Hybrid Multicore and Exascale Computing for Scientific Applications

Funded by NSF, DOE/NNSA, and AFOSR

Hybrid multi-core processors (HMPs) – processors consisting of multiple cores and GPUs – are dominating the landscape of the next generation of computing from desktops to extreme-scale systems. We are developing algorithms and software that can exploit these architectures for a variety of computational science applications.

Our research focuses on the following:

  • Performance energy tradeoffs: Energy consumption is a critical issue in large-scale data centers and next-generation supercomputers because their energy requirements for powering and cooling have become comparable to the costs of acquisition. We have developed novel algorithms and software to reduce the energy requirements of complex workflows on these machines by using reconfigurable caches and dynamic voltage scheduling.
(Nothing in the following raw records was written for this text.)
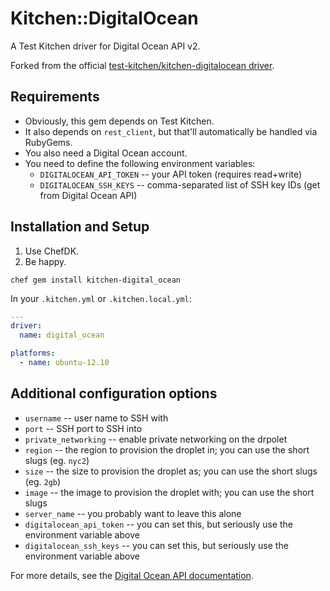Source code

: # Kitchen::DigitalOcean

A Test Kitchen driver for Digital Ocean API v2.

Forked from the official [test-kitchen/kitchen-digitalocean driver](https://github.com/test-kitchen/kitchen-digitalocean).

## Requirements

* Obviously, this gem depends on Test Kitchen.
* It also depends on `rest_client`, but that'll automatically be handled via RubyGems.
* You also need a Digital Ocean account.
* You need to define the following environment variables:
  * `DIGITALOCEAN_API_TOKEN` -- your API token (requires read+write)
  * `DIGITALOCEAN_SSH_KEYS` -- comma-separated list of SSH key IDs (get from Digital Ocean API)

## Installation and Setup

1. Use ChefDK.
1. Be happy.

```
chef gem install kitchen-digital_ocean
```

In your `.kitchen.yml` or `.kitchen.local.yml`:

``` yaml
---
driver:
  name: digital_ocean

platforms:
  - name: ubuntu-12.10
```

## Additional configuration options

* `username` -- user name to SSH with
* `port` -- SSH port to SSH into
* `private_networking` -- enable private networking on the drpolet
* `region` -- the region to provision the droplet in; you can use the short slugs (eg. `nyc2`)
* `size` -- the size to provision the droplet as; you can use the short slugs (eg. `2gb`)
* `image` -- the image to provision the droplet with; you can use the short slugs
* `server_name` -- you probably want to leave this alone
* `digitalocean_api_token` -- you can set this, but seriously use the environment variable above
* `digitalocean_ssh_keys` -- you can set this, but seriously use the environment variable above

For more details, see the [Digital Ocean API documentation](https://developers.digitalocean.com/).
This research has resulted in several important contributions in the area of managing energy for multicore and manycore machines, which were reported in a co-authored book (with Wang and Mishra), Dynamic Reconfiguration in Real-Time Systems, published by Springer Verlag.
  • NNSA PSAAP Center for Combustible Turbulence: We have developed exascale implementable software for complex multiscale problems that combines three complex physics phenomena: compressibility, multiphase flow, and turbulence. As a co-PI and computer science lead of the center, I have made the following key contributions:
    • Dynamic load balancing of Euler-Lagrange multiphase simulations on millions of MPI ranks for particle-particle collision and particle-fluid interpolation algorithms, where my group has developed algorithms that automatically detect when to perform load balance and remap the moving particles and the underlying mesh data structures. Our dynamic load balancing strategy results in an order of magnitude reduction in the overall computational cost.
    • Data decomposition and load balancing algorithms for hybrid multicore processors to derive near-optimal workload decomposition on CPU cores and GPU cores. We derive Pareto optimal curves to help the user choose a system configuration based on optimization goals, while the system configuration includes automatically choosing the optimal frequency for CPUs and GPUs.
  • Multiple GPU SAR reconstruction: We have developed novel sequential and parallel algorithms for real-time change detection using SAR images on an airborne device. Back-projection is a key technique that is used for SAR-based image reconstruction. When image frames are used for change detection, the computational burden can be mitigated by rendering areas of low or no activity in lower resolution, thereby reducing the total amount of computation by an order of magnitude; however, this requires dynamic load balancing. We have achieved several hundred gigaflops on a Nvidia GPU-based HMP and 100+ teraflops on a 128-GPU processor system. The key computer science challenges that we addressed include intelligent task-to-core mapping, energy-aware task scheduling, minimization of communication, and synchronization overhead.
  • GPU-based libraries for sparse matrix factorization (Sparsekaffe): Sparse direct methods (QR, Cholesky, and LU factorization) form key kernels to many solvers, including sparse linear systems, sparse linear least squares, and eigenvalue problems. Consequently, they form the backbone of a broad spectrum of large-scale computational science applications. We have developed highly optimized software libraries for parallel sparse direct methods on single GPU and multiple GPU systems. Our algorithms and software exploit the irregular and hierarchical structures to achieve orders of magnitude gains in computational performance. They leverage multiple GPU streams and overlap communication and computation to achieve high performance.